◆ Aim of the task ◆
Return the lines below exactly, starting with the line that contains "制服でうろついたりなんたりしてます" and stopping after the last line.

==== Available data ====

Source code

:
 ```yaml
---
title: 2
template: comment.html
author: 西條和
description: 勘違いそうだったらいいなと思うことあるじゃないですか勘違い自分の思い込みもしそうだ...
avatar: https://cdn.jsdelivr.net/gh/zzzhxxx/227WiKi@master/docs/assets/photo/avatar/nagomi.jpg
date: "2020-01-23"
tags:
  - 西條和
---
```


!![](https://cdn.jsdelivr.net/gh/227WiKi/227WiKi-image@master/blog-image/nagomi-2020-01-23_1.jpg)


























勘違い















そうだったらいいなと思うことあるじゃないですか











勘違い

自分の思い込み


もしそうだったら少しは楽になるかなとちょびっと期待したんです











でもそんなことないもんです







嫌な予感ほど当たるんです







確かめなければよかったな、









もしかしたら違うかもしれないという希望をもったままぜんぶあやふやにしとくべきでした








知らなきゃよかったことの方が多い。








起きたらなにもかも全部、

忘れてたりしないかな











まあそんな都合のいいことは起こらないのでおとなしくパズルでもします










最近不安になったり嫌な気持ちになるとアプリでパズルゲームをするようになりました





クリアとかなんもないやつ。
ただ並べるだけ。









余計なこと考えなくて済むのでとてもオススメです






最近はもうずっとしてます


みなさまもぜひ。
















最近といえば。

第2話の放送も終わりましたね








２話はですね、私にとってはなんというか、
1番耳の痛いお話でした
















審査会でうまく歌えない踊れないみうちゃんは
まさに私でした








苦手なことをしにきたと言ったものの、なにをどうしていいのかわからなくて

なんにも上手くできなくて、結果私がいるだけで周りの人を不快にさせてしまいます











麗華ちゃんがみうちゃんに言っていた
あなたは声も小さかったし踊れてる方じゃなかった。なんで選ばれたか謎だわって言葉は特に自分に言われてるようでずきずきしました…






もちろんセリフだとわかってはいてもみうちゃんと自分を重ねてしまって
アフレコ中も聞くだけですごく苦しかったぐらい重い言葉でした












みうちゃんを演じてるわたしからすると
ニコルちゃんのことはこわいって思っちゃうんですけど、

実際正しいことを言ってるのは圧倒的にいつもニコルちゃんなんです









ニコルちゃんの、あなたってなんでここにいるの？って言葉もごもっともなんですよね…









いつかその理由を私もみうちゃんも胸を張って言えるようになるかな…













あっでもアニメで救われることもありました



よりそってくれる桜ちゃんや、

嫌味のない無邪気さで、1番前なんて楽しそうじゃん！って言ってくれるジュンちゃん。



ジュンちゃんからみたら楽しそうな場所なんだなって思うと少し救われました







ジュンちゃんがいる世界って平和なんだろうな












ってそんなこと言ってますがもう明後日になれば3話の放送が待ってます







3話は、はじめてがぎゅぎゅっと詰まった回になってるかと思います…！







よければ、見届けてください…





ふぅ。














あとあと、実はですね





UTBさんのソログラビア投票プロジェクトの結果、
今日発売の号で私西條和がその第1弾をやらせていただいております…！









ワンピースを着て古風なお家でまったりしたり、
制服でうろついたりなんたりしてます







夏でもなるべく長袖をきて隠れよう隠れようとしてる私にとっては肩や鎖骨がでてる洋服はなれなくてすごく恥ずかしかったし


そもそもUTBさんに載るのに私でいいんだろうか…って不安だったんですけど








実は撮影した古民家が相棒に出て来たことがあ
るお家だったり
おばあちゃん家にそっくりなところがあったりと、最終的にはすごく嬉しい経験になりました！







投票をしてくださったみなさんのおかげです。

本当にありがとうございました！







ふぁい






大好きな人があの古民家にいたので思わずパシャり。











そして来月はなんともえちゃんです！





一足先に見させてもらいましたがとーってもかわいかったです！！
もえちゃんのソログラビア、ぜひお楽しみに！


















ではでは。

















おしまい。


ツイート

====

◆ Solution to the problem ◆
制服でうろついたりなんたりしてます







夏でもなるべく長袖をきて隠れよう隠れようとしてる私にとっては肩や鎖骨がでてる洋服はなれなくてすごく恥ずかしかったし


そもそもUTBさんに載るのに私でいいんだろうか…って不安だったんですけど








実は撮影した古民家が相棒に出て来たことがあ
るお家だったり
おばあちゃん家にそっくりなところがあったりと、最終的にはすごく嬉しい経験になりました！







投票をしてくださったみなさんのおかげです。

本当にありがとうございました！







ふぁい






大好きな人があの古民家にいたので思わずパシャり。











そして来月はなんともえちゃんです！





一足先に見させてもらいましたがとーってもかわいかったです！！
もえちゃんのソログラビア、ぜひお楽しみに！


















ではでは。

















おしまい。


ツイート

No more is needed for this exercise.